====== PROVIDED DATA

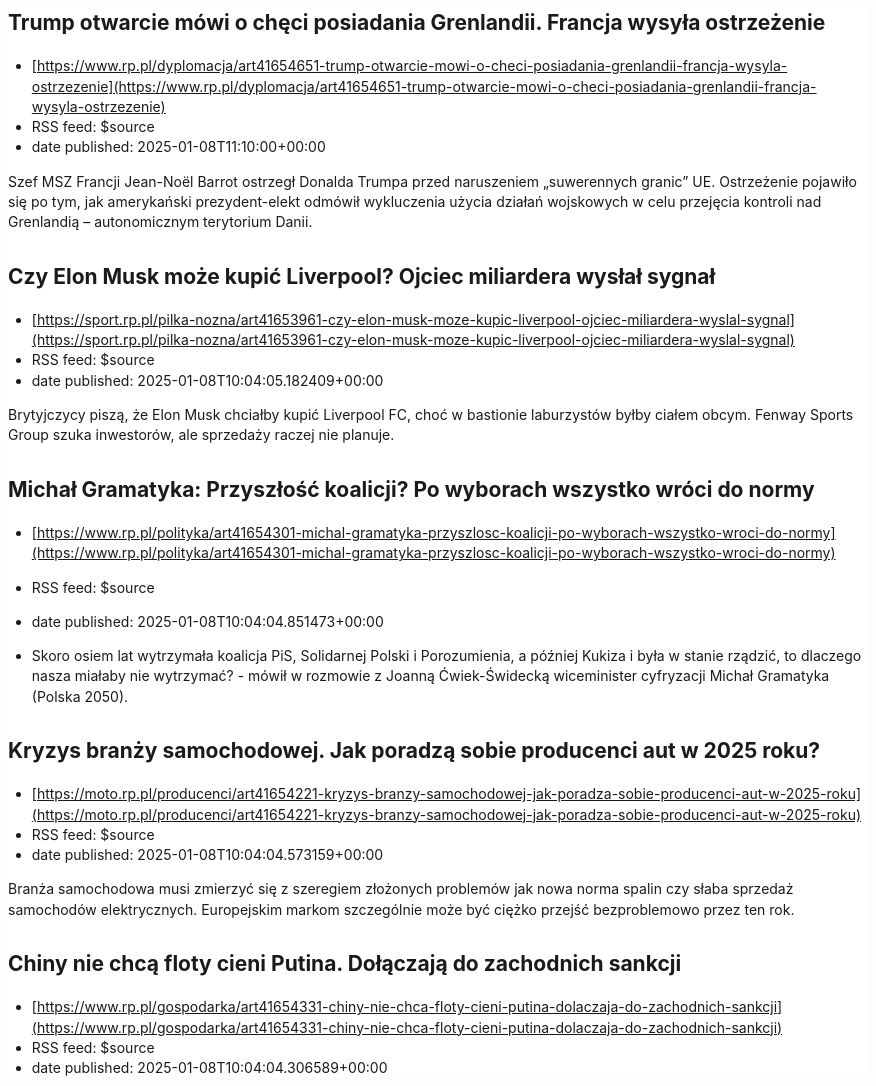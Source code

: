 ## Trump otwarcie mówi o chęci posiadania Grenlandii. Francja wysyła ostrzeżenie
 - [https://www.rp.pl/dyplomacja/art41654651-trump-otwarcie-mowi-o-checi-posiadania-grenlandii-francja-wysyla-ostrzezenie](https://www.rp.pl/dyplomacja/art41654651-trump-otwarcie-mowi-o-checi-posiadania-grenlandii-francja-wysyla-ostrzezenie)
 - RSS feed: $source
 - date published: 2025-01-08T11:10:00+00:00

Szef MSZ Francji Jean-Noël Barrot ostrzegł Donalda Trumpa przed naruszeniem „suwerennych granic” UE. Ostrzeżenie pojawiło się po tym, jak amerykański prezydent-elekt odmówił wykluczenia użycia działań wojskowych w celu przejęcia kontroli nad Grenlandią – autonomicznym terytorium Danii.

## Czy Elon Musk może kupić Liverpool? Ojciec miliardera wysłał sygnał
 - [https://sport.rp.pl/pilka-nozna/art41653961-czy-elon-musk-moze-kupic-liverpool-ojciec-miliardera-wyslal-sygnal](https://sport.rp.pl/pilka-nozna/art41653961-czy-elon-musk-moze-kupic-liverpool-ojciec-miliardera-wyslal-sygnal)
 - RSS feed: $source
 - date published: 2025-01-08T10:04:05.182409+00:00

Brytyjczycy piszą, że Elon Musk chciałby kupić Liverpool FC, choć w bastionie laburzystów byłby ciałem obcym. Fenway Sports Group szuka inwestorów, ale sprzedaży raczej nie planuje.

## Michał Gramatyka: Przyszłość koalicji? Po wyborach wszystko wróci do normy
 - [https://www.rp.pl/polityka/art41654301-michal-gramatyka-przyszlosc-koalicji-po-wyborach-wszystko-wroci-do-normy](https://www.rp.pl/polityka/art41654301-michal-gramatyka-przyszlosc-koalicji-po-wyborach-wszystko-wroci-do-normy)
 - RSS feed: $source
 - date published: 2025-01-08T10:04:04.851473+00:00

- Skoro osiem lat wytrzymała koalicja PiS, Solidarnej Polski i Porozumienia, a później Kukiza i była w stanie rządzić, to dlaczego nasza miałaby nie wytrzymać? - mówił w rozmowie z Joanną Ćwiek-Świdecką wiceminister cyfryzacji Michał Gramatyka (Polska 2050).

## Kryzys branży samochodowej. Jak poradzą sobie producenci aut w 2025 roku?
 - [https://moto.rp.pl/producenci/art41654221-kryzys-branzy-samochodowej-jak-poradza-sobie-producenci-aut-w-2025-roku](https://moto.rp.pl/producenci/art41654221-kryzys-branzy-samochodowej-jak-poradza-sobie-producenci-aut-w-2025-roku)
 - RSS feed: $source
 - date published: 2025-01-08T10:04:04.573159+00:00

Branża samochodowa musi zmierzyć się z szeregiem złożonych problemów jak nowa norma spalin czy słaba sprzedaż samochodów elektrycznych. Europejskim markom szczególnie może być ciężko przejść bezproblemowo przez ten rok.

## Chiny nie chcą floty cieni Putina. Dołączają do zachodnich sankcji
 - [https://www.rp.pl/gospodarka/art41654331-chiny-nie-chca-floty-cieni-putina-dolaczaja-do-zachodnich-sankcji](https://www.rp.pl/gospodarka/art41654331-chiny-nie-chca-floty-cieni-putina-dolaczaja-do-zachodnich-sankcji)
 - RSS feed: $source
 - date published: 2025-01-08T10:04:04.306589+00:00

============

▶ [TASK OBJECTIVE] Only lines containing the string "może" belong in the answer; find them in the data above and copy them.

▶ [ANSWER SECTION]
## Czy Elon Musk może kupić Liverpool? Ojciec miliardera wysłał sygnał
Branża samochodowa musi zmierzyć się z szeregiem złożonych problemów jak nowa norma spalin czy słaba sprzedaż samochodów elektrycznych. Europejskim markom szczególnie może być ciężko przejść bezproblemowo przez ten rok.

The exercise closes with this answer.